At some point as GM, you probably need to step up and kill a PC. The reason you need to do this is the same reason that cliffhangers and adventure stories have a tendency to kill characters from time to time: it makes the danger more real. If every time a player gets his or her character in a fatal predicament they are allowed, somehow, to escape it (through the GM fudging the rules, through random deus ex machina, and so on), the party is going to catch on that they are, in essence, invincible. This is very bad, and for several reasons. 

Firstly, the players will cease to feel threatened by the dangers that the GM places before them. Just like in a bad adventure novel, the GM has given the players ‘plot armor’ that they know to be impenetrable. This makes the game boring, suddenly. Obviously they’ll be able to jump over that chasm as the castle is collapsing around them. Clearly they can live through their death duel with that vampire lord. How do they know? Well, they know the GM hasn’t the guts to do anything about it.

Secondly, and derived from the first problem, the GM can suddenly become ‘bullied’ by their players. The players can have their characters do outlandish things in the utter confidence that, even if they don’t work, there is little risk their characters will suffer for it. This can begin to break the mood of the game (unless the *point* of the game is to be invincible and do outlandish things, like Toon and the like), and things rapidly become more and more absurd. The game begins to morph from a stylized, internally consistent story to a bad improv long-form show. As someone who has been in his share of bad improv long-form shows, they might be funny, but that’s about all they have going for them. The game goes from adventure to joke. I’ve played in campaigns like this in my time, and the novelty wears off quickly. 

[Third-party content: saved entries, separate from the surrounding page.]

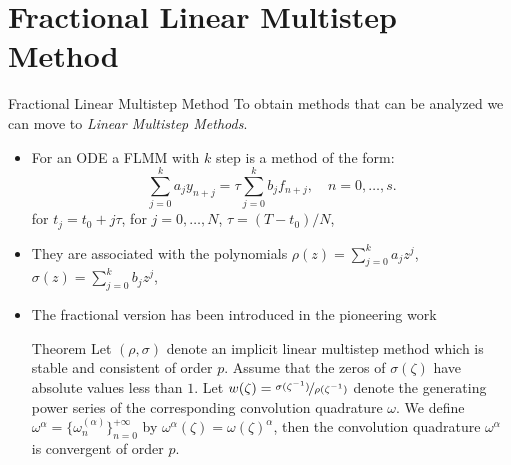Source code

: \documentclass[aspectratio=169,xcolor=dvipsnames]{beamer}
\begin{document}
\section{Fractional Linear Multistep Method}

\begin{frame}{Fractional Linear Multistep Method}
To obtain methods that can be analyzed we can move to \emph{Linear Multistep Methods}.

\begin{itemize}
	\item<2-> For an ODE a FLMM with $k$ step is a method of the form:
	\begin{equation}
	\label{four} \sum_{j=0}^{k} a_{j} y_{n+j} = \tau
	\sum_{j=0}^{k} b_{j} f_{n+j}, \quad n=0, \dots,
	s.
	\end{equation} 
	for $t_j=t_0+j\tau$, for $j=0,\ldots,N$, $\tau=(T-t_0)/N$,
	\item<3-> They are associated with the polynomials $\rho(z) = \sum_{j=0}^{k} a_j z^j$, $\sigma(z) = \sum_{j=0}^k b_j z^j$,
	\item<4-> The fractional version has been introduced in the pioneering work \parencite{LubichFLMM}
	\begin{alertblock}{Theorem \parencite[Theorem~2.6]{LubichFLMM}}
	Let $(\rho,\sigma)$ denote an implicit linear multistep method which is stable and consistent of order $p$. Assume that the zeros
	of $\sigma(\zeta)$ have absolute values less than $1$. Let $w(\zeta) = \nicefrac{\sigma(\zeta^{-1})}{\rho(\zeta^{-1})}$ denote
	the generating power series of the corresponding convolution quadrature $\omega$. We define $\omega^\alpha = \{\omega_n^{(\alpha)}\}_{n=0}^{+\infty}$
	by $\omega^\alpha(\zeta) = \omega(\zeta)^\alpha$, then the convolution quadrature $\omega^\alpha$ is convergent of order $p$.
	\end{alertblock}
\end{itemize}
\end{frame}
\end{document}

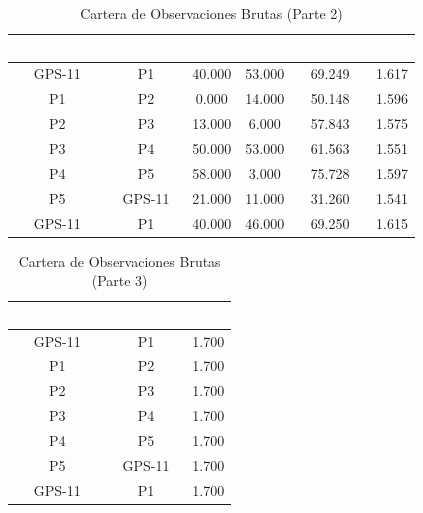 \documentclass[11pt,letterpaper]{article}
\begin{document}
\begin{table}[H]
  \centering
  \small
  \caption{Cartera de Observaciones Brutas (Parte 2)}
  \label{tab:campo_1}
  \begin{tabular}{|c|c|c|c|c|c|}
    \hline
    \rowcolor{GeoBlue}
    \textcolor{white}{\textbf{Estacionado}} & \textcolor{white}{\textbf{Pto\_Obs}} & \textcolor{white}{\textbf{Z\_M}} & \textcolor{white}{\textbf{Z\_S}} & \textcolor{white}{\textbf{Dist\_Inc}} & \textcolor{white}{\textbf{hi}} \\
    \hline
    \rowcolor{GeoBlue!5}
    GPS-11 & P1 & 40.000 & 53.000 & 69.249 & 1.617 \\
    \hline
    \rowcolor{white}
    P1 & P2 & 0.000 & 14.000 & 50.148 & 1.596 \\
    \hline
    \rowcolor{GeoBlue!5}
    P2 & P3 & 13.000 & 6.000 & 57.843 & 1.575 \\
    \hline
    \rowcolor{white}
    P3 & P4 & 50.000 & 53.000 & 61.563 & 1.551 \\
    \hline
    \rowcolor{GeoBlue!5}
    P4 & P5 & 58.000 & 3.000 & 75.728 & 1.597 \\
    \hline
    \rowcolor{white}
    P5 & GPS-11 & 21.000 & 11.000 & 31.260 & 1.541 \\
    \hline
    \rowcolor{GeoBlue!5}
    GPS-11 & P1 & 40.000 & 46.000 & 69.250 & 1.615 \\
    \hline
  \end{tabular}
\end{table}
\vspace{0.8cm}
\begin{table}[H]
  \centering
  \small
  \caption{Cartera de Observaciones Brutas (Parte 3)}
  \label{tab:campo_2}
  \begin{tabular}{|c|c|c|}
    \hline
    \rowcolor{GeoBlue}
    \textcolor{white}{\textbf{Estacionado}} & \textcolor{white}{\textbf{Pto\_Obs}} & \textcolor{white}{\textbf{hr}} \\
    \hline
    \rowcolor{GeoBlue!5}
    GPS-11 & P1 & 1.700 \\
    \hline
    \rowcolor{white}
    P1 & P2 & 1.700 \\
    \hline
    \rowcolor{GeoBlue!5}
    P2 & P3 & 1.700 \\
    \hline
    \rowcolor{white}
    P3 & P4 & 1.700 \\
    \hline
    \rowcolor{GeoBlue!5}
    P4 & P5 & 1.700 \\
    \hline
    \rowcolor{white}
    P5 & GPS-11 & 1.700 \\
    \hline
    \rowcolor{GeoBlue!5}
    GPS-11 & P1 & 1.700 \\
    \hline
  \end{tabular}
\end{table}
\vspace{0.8cm}
\end{document}
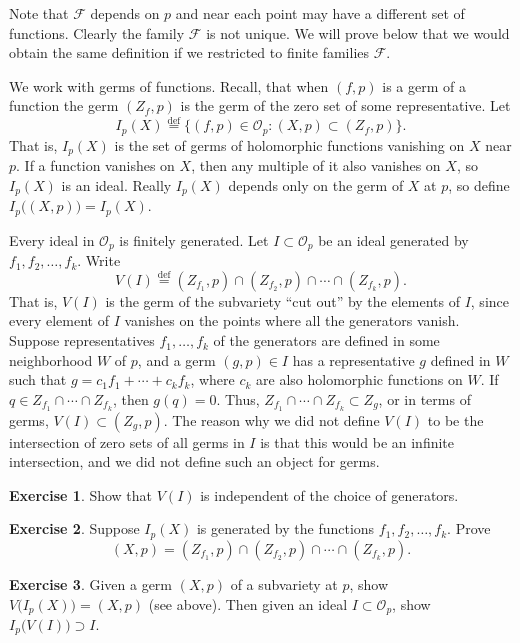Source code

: \documentclass[12pt,openany]{book}
\newcommand{\sF}{{\mathscr{F}}}
\newcommand{\sO}{{\mathscr{O}}}
\theoremstyle{plain}
\theoremstyle{remark}
\theoremstyle{definition}
\newenvironment{exbox}{%
    \def\FrameCommand{\vrule width 1pt \relax\hspace{10pt}}%
    \MakeFramed{\advance\hsize-\width\FrameRestore}%
}{%
    \endMakeFramed
}
\theoremstyle{exercise}
\newtheorem{exercise}{Exercise}[section]
\theoremstyle{example}
\begin{document}
Note that $\sF$ depends on $p$ and near each point may have a different set of
functions.  Clearly the family $\sF$ is not unique.  We will prove below
that we would obtain the same definition if we restricted to finite
families $\sF$.

We work with germs of functions.  Recall, that when $(f,p)$ is a germ of a function
the germ $(Z_f,p)$ is the germ of the zero set of some representative.
Let
%
\begin{equation*}
I_p(X) \overset{\text{def}}{=}
\bigl\{ (f,p) \in \sO_p : (X,p) \subset (Z_f,p) \bigr\} .
\end{equation*}
That is, $I_p(X)$ is the set of germs of holomorphic functions vanishing on
$X$ near $p$.  If a function vanishes on $X$, then any multiple of it also
vanishes on $X$, so $I_p(X)$ is an ideal.  Really $I_p(X)$ depends only on
the germ of $X$ at $p$, so define $I_p\bigl((X,p)\bigr) = I_p(X)$.

Every ideal in $\sO_p$ is finitely generated.
Let $I \subset \sO_p$ be an ideal generated by $f_1,f_2,\ldots,f_k$.
Write
%
\begin{equation*}
V(I) \overset{\text{def}}{=}
(Z_{f_1},p) \cap (Z_{f_2},p) \cap \cdots \cap (Z_{f_k},p) .
\end{equation*}
That is, $V(I)$ is the germ of the subvariety ``cut out'' by the elements of $I$,
since every
element of $I$ vanishes on the points where all the generators vanish.
Suppose representatives $f_1,\ldots,f_k$ of the generators are defined
in some neighborhood $W$ of $p$,
and a germ $(g,p) \in I$ has a representative $g$ defined in $W$
such that $g = c_1 f_1 + \cdots + c_k f_k$, where $c_k$ are also holomorphic
functions on $W$.  If $q \in Z_{f_1} \cap \cdots \cap Z_{f_k}$,
then $g(q) = 0$.  Thus,
$Z_{f_1} \cap \cdots \cap Z_{f_k} \subset Z_g$, or in terms of germs,
$V(I) \subset (Z_g,p)$.  The reason why we did not define $V(I)$ to be the
intersection of zero sets of all germs in $I$ is that this would be an
infinite intersection, and we did not define such an object for germs.

\begin{exbox}
\begin{exercise}
Show that $V(I)$ is independent of the choice of generators.
\end{exercise}

\begin{exercise}
Suppose $I_p(X)$ is generated by the functions $f_1, f_2, \ldots, f_k$.
Prove
\begin{equation*}
(X,p) = (Z_{f_1},p) \cap (Z_{f_2},p) \cap \cdots \cap (Z_{f_k},p) .
\end{equation*}
\end{exercise}

\begin{exercise}
Given a germ $(X,p)$ of a subvariety at $p$, show
$V\bigl(I_p(X)\bigr) = (X,p)$ (see above).
Then given an ideal $I \subset \sO_p$, show
$I_p\bigl(V(I)\bigr) \supset I$.
\end{exercise}
\end{exbox}
\end{document}
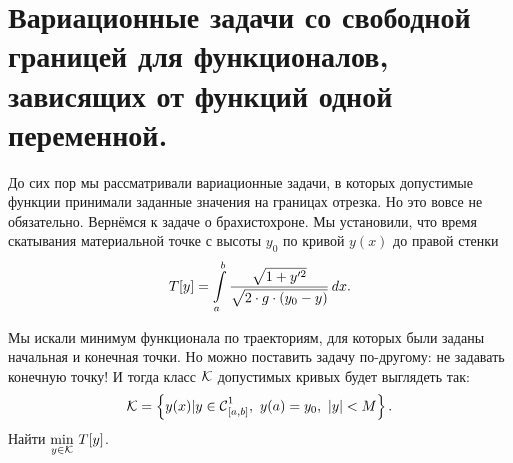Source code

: \section[Задачи со свободными концами.]{Вариационные задачи со свободной границей для функционалов, зависящих от функций одной переменной.}
\label{lecture3section2}
До сих пор мы рассматривали вариационные задачи, в которых допустимые функции принимали заданные значения на границах отрезка. Но это вовсе не обязательно. Вернёмся к задаче о брахистохроне. Мы установили, что время скатывания материальной точке с высоты $y_0$ по кривой $y(x)$ до правой стенки 
\begin{equation*}
	\hfill T[y]=\int\limits_a^b\frac{\sqrt{1+y^{\prime2}}}{\sqrt{2\cdot g\cdot(y_0-y)}}\,dx.\hfill
\end{equation*}



Мы искали минимум функционала по траекториям, для которых были заданы начальная и конечная точки. Но можно поставить задачу по-другому: не задавать конечную точку! И тогда класс $\mathcal{K}$ допустимых кривых будет выглядеть так:
\begin{equation*}
	\hfill\K=\left\{y(x)|y\in\Cfn[{[a,b]}]{1},\ y(a)=y_0,\ |y|<M\right\}.\hfill
\end{equation*}
Найти $\displaystyle\min\limits_{y\in\mathcal{K}}\,T[y]$.

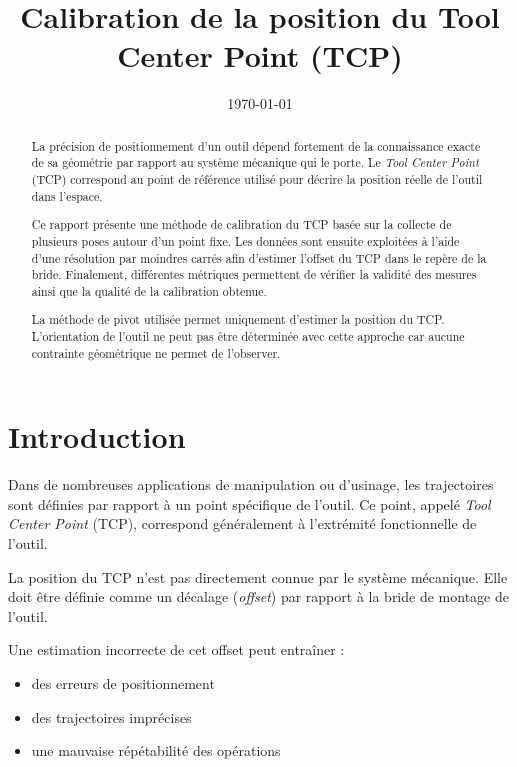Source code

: \documentclass[a4paper,11pt]{article}
\title{\textbf{Calibration de la position du Tool Center Point (TCP)}}
\date{\today}
\begin{document}
\maketitle

\begin{abstract}

La précision de positionnement d’un outil dépend fortement de la connaissance exacte de sa géométrie par rapport au système mécanique qui le porte.  
Le \textit{Tool Center Point} (TCP) correspond au point de référence utilisé pour décrire la position réelle de l’outil dans l’espace.

Ce rapport présente une méthode de calibration du TCP basée sur la collecte de plusieurs poses autour d’un point fixe.
Les données sont ensuite exploitées à l’aide d’une résolution par moindres carrés afin d’estimer l’offset du TCP dans le repère de la bride.  
Finalement, différentes métriques permettent de vérifier la validité des mesures ainsi que la qualité de la calibration obtenue.

La méthode de pivot utilisée permet uniquement d’estimer la position du TCP.
L’orientation de l’outil ne peut pas être déterminée avec cette approche car aucune contrainte géométrique ne permet de l’observer.

\end{abstract}

\tableofcontents
\newpage

\section{Introduction}

Dans de nombreuses applications de manipulation ou d’usinage, les trajectoires sont définies par rapport à un point spécifique de l’outil.  
Ce point, appelé \textit{Tool Center Point} (TCP), correspond généralement à l’extrémité fonctionnelle de l’outil.

La position du TCP n’est pas directement connue par le système mécanique.  
Elle doit être définie comme un décalage (\textit{offset}) par rapport à la bride de montage de l’outil.

Une estimation incorrecte de cet offset peut entraîner :

\begin{itemize}
\item des erreurs de positionnement
\item des trajectoires imprécises
\item une mauvaise répétabilité des opérations
\end{itemize}
\end{document}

Of course, how often and why to allow PCs to die depends greatly on the style of the game. Gritty, violent, and noir settings obviously feature death around every corner, and PCs become much more cautious in their play and less attached to their characters. Heroic or swashbuckling settings feature death much less often, and when it happens it represents a serious dramatic event. Still, even with the most heroic settings, death should be possible and it should be clear that they are possible if things go wrong. Even if the GM doesn’t really want to kill the character if they do something stupid, they should seriously consider permanent disfigurement, maiming, or similar permanent consequences. Consequences are important to create tension; tension is essential for adventuring fun.

How to Manage It

As mentioned above, how to handle killing a PC depends greatly on the mood of the setting of the game. The likelihood and frequency of fatal situations should be made clear to the players prior to the beginning of the campaign. The GM shouldn’t be setting quotas or anything (i.e. I intend to kill one PC every three sessions! Mwa-ha-ha!), but she should say things akin to ‘there will be no holds barred in this game–if you screw up, you’re dead’ or ‘I don’t intend for characters to die for stupid reasons, but they will die if dramatically appropriate or compelling’. This gives everybody a good idea of how dangerous the campaign is, and this is very important for the players to know when constructing and playing their characters. It also should preempt some of the bad feelings that might develop otherwise should a player lose his or her favorite character.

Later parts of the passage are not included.